Martin Pitt mpitt at debian.org
Mon Jan 15 11:57:02 GMT 2018


Guido Günther [2018-01-15 12:14 +0100]:
> > > This seems to be caused by the fact that libnss-systemd is not a hard
> > > dependency of systemd. I'm not sure what the best solution is? Having a
> > > service that is enabled by fails to start looks weird though. Maybe
> > > providing a static user isn't that bad?
> > > 
> > 
> > It requires libnss-systemd, yes. Do you not have it installed?
> > It's a recommends, so should be installed by default
> 
> See above: "without installing recommends". My whole point is that the
> systemd package installs a service that won't even start without the
> recommends which looks somewhat wrong to me.

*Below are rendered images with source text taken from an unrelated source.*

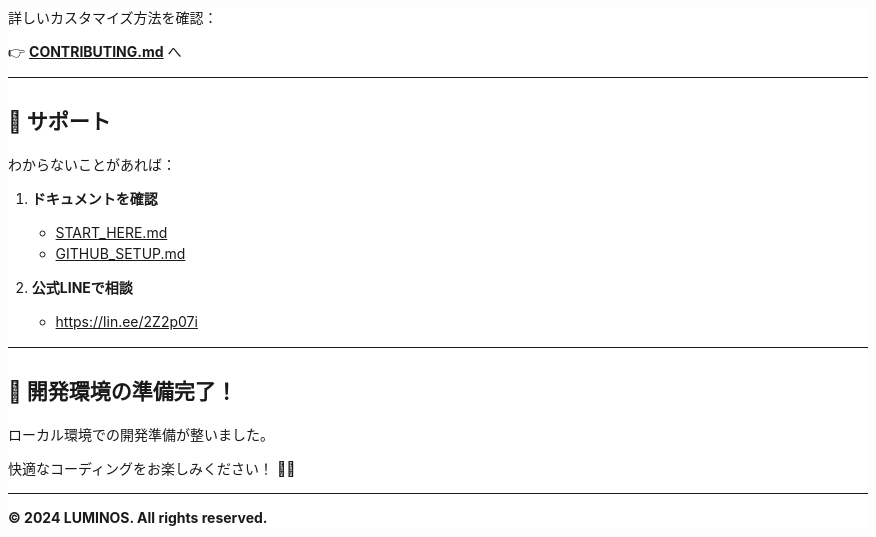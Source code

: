 詳しいカスタマイズ方法を確認：

👉 **[CONTRIBUTING.md](CONTRIBUTING.md)** へ

---

## 🤝 サポート

わからないことがあれば：

1. **ドキュメントを確認**
   - [START_HERE.md](START_HERE.md)
   - [GITHUB_SETUP.md](GITHUB_SETUP.md)

2. **公式LINEで相談**
   - https://lin.ee/2Z2p07i

---

## 🎉 開発環境の準備完了！

ローカル環境での開発準備が整いました。

快適なコーディングをお楽しみください！ 🚀✨

---

**© 2024 LUMINOS. All rights reserved.**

Note that *in general*, DynamicUser=yes does not *require* libnss-systemd.
Services start without it, the only effect is that showing the process with
tools like "ps" will not be able to resolve a dynamic user ID to a name - it
will just be shown as an ID. This might be a bit confusing, but acceptable for
some environments, hence I just made it a Recommends:, not a Depends:.

If timesyncd in particular somehow wants to resolve the systemd-timesyncd
system user in its own code, then that either should be fixed, or systemd needs
to raise libnss-systemd to a Depends: for that particular bug/reason.